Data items
########################################
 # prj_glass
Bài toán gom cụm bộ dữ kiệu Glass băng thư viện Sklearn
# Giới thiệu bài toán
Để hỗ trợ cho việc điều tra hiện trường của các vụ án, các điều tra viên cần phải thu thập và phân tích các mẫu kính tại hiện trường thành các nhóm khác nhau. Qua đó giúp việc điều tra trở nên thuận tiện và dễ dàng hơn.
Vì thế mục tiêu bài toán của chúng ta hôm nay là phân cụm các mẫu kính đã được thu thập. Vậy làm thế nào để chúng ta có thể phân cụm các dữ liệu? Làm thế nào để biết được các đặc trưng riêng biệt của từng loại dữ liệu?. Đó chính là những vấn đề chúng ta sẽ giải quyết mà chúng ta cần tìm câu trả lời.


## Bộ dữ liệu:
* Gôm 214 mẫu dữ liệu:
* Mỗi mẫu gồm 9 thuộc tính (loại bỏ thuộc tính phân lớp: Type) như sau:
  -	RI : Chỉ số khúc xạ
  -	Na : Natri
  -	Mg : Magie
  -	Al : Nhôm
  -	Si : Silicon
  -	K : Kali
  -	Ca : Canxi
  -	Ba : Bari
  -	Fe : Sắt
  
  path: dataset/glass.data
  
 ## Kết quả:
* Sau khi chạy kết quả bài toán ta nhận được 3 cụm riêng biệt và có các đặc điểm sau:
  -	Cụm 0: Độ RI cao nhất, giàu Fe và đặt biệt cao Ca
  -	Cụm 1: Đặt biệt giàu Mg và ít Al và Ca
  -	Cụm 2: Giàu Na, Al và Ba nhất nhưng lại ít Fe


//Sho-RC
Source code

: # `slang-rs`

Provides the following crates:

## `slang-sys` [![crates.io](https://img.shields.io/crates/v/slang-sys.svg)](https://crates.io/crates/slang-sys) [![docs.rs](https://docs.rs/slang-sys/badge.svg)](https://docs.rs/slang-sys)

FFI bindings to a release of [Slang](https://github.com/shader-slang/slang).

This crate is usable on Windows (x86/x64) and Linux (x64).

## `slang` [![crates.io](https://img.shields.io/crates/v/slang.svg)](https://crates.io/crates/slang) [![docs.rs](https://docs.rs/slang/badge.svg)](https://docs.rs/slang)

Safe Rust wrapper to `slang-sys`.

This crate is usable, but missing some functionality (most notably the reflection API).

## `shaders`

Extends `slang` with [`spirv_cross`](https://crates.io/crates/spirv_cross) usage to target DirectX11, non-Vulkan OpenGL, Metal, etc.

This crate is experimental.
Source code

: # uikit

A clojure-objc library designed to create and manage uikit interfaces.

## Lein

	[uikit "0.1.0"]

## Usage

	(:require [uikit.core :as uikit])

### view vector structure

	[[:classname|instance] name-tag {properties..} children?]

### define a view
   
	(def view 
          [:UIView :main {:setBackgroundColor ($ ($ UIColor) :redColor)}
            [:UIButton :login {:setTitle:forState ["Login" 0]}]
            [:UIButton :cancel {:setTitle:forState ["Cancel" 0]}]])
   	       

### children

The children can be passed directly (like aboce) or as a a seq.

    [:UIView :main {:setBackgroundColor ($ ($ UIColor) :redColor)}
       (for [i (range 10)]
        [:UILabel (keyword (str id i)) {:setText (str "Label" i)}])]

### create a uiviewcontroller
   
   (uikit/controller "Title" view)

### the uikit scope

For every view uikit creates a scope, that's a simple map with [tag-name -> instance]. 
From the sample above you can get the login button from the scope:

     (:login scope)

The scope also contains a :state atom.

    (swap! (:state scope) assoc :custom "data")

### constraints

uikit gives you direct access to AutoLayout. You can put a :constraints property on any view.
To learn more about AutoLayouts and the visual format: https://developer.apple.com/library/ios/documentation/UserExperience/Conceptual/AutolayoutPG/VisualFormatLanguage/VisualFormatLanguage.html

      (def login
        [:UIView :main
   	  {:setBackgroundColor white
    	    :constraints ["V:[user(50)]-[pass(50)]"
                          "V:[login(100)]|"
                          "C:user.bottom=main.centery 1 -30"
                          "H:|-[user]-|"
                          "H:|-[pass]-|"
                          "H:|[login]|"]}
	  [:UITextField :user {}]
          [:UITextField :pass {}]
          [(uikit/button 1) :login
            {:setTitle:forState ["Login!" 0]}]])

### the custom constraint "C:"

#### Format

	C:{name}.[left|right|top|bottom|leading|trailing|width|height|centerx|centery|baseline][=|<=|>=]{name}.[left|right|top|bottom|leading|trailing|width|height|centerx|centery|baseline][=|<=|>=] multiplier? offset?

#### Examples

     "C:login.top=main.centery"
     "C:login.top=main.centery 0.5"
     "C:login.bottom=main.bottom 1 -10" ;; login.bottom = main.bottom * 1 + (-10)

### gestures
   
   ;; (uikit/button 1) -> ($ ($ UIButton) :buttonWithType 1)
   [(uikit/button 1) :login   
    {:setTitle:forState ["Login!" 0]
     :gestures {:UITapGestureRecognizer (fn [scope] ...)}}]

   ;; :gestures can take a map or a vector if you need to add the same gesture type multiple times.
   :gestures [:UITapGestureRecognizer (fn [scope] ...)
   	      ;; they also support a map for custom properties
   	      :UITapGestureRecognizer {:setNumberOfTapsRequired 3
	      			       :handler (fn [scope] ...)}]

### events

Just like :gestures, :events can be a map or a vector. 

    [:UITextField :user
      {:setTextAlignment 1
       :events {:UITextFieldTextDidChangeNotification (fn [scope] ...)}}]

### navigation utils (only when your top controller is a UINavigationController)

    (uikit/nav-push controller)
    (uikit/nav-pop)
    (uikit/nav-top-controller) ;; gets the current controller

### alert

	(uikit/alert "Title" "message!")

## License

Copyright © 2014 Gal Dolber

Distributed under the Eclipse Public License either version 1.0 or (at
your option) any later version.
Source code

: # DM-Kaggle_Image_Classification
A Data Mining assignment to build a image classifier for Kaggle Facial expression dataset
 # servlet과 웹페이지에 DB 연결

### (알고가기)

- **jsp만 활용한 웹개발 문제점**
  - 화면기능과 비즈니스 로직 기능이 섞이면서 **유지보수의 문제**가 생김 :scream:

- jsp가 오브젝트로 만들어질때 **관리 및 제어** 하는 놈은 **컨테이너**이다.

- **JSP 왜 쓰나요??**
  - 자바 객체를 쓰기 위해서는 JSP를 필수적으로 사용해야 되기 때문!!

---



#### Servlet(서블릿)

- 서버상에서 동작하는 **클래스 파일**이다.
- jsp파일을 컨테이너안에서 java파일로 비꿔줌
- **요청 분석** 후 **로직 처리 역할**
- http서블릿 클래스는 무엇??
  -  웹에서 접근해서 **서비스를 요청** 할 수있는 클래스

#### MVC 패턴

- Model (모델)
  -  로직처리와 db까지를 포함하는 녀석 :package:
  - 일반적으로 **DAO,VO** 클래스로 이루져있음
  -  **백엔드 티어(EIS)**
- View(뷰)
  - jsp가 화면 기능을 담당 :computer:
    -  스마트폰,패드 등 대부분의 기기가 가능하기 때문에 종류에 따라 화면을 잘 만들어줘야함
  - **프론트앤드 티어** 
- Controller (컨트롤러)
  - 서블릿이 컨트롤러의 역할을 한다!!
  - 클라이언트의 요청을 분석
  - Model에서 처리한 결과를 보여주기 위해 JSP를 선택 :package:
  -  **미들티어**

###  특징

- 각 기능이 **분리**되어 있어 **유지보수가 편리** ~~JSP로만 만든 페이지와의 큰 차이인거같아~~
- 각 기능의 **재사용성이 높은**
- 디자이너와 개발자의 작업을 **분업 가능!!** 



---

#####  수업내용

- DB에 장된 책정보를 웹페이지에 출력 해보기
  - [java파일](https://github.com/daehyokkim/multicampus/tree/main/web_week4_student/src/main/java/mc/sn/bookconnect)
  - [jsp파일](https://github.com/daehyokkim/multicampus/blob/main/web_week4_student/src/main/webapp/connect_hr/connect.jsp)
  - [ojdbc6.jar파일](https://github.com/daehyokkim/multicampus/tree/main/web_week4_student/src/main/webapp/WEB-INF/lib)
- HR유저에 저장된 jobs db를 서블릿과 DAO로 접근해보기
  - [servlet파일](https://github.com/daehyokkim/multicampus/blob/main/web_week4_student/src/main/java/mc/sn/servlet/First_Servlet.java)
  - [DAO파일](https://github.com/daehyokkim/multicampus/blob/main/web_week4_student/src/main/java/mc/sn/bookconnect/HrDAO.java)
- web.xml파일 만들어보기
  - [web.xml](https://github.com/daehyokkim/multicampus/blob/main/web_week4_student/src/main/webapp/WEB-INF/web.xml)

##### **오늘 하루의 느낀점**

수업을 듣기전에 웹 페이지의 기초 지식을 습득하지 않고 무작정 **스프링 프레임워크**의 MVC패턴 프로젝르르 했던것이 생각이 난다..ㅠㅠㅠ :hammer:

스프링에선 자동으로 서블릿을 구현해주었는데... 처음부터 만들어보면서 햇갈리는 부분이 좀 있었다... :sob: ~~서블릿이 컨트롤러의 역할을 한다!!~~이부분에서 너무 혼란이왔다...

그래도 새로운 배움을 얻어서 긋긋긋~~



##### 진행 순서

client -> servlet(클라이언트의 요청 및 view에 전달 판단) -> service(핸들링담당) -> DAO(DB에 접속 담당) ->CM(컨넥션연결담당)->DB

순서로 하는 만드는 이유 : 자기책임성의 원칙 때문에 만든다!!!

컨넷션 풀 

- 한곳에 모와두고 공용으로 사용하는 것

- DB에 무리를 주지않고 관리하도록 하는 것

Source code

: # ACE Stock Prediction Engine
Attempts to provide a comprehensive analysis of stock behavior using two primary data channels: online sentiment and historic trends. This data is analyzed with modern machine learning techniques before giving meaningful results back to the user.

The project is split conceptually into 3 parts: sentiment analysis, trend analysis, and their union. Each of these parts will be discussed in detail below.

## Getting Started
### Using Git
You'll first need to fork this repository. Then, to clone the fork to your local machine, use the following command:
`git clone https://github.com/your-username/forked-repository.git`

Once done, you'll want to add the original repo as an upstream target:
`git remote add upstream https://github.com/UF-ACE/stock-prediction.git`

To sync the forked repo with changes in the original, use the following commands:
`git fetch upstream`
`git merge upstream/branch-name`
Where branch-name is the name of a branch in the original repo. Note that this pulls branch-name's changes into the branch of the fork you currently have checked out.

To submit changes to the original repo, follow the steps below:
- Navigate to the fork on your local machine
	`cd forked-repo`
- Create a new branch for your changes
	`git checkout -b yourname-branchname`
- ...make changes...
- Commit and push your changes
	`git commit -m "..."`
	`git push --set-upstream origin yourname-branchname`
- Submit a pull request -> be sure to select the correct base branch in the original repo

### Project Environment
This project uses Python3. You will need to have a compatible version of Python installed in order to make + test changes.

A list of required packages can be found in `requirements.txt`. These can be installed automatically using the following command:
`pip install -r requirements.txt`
########################################
PROBLEM DETAILS: Restate, word for word and with nothing added, the lines from the beginning of the records above through the line that contains "Provides the following".

OUTPUT:
 # prj_glass
Bài toán gom cụm bộ dữ kiệu Glass băng thư viện Sklearn
# Giới thiệu bài toán
Để hỗ trợ cho việc điều tra hiện trường của các vụ án, các điều tra viên cần phải thu thập và phân tích các mẫu kính tại hiện trường thành các nhóm khác nhau. Qua đó giúp việc điều tra trở nên thuận tiện và dễ dàng hơn.
Vì thế mục tiêu bài toán của chúng ta hôm nay là phân cụm các mẫu kính đã được thu thập. Vậy làm thế nào để chúng ta có thể phân cụm các dữ liệu? Làm thế nào để biết được các đặc trưng riêng biệt của từng loại dữ liệu?. Đó chính là những vấn đề chúng ta sẽ giải quyết mà chúng ta cần tìm câu trả lời.


## Bộ dữ liệu:
* Gôm 214 mẫu dữ liệu:
* Mỗi mẫu gồm 9 thuộc tính (loại bỏ thuộc tính phân lớp: Type) như sau:
  -	RI : Chỉ số khúc xạ
  -	Na : Natri
  -	Mg : Magie
  -	Al : Nhôm
  -	Si : Silicon
  -	K : Kali
  -	Ca : Canxi
  -	Ba : Bari
  -	Fe : Sắt
  
  path: dataset/glass.data
  
 ## Kết quả:
* Sau khi chạy kết quả bài toán ta nhận được 3 cụm riêng biệt và có các đặc điểm sau:
  -	Cụm 0: Độ RI cao nhất, giàu Fe và đặt biệt cao Ca
  -	Cụm 1: Đặt biệt giàu Mg và ít Al và Ca
  -	Cụm 2: Giàu Na, Al và Ba nhất nhưng lại ít Fe


//Sho-RC
Source code

: # `slang-rs`

Provides the following crates:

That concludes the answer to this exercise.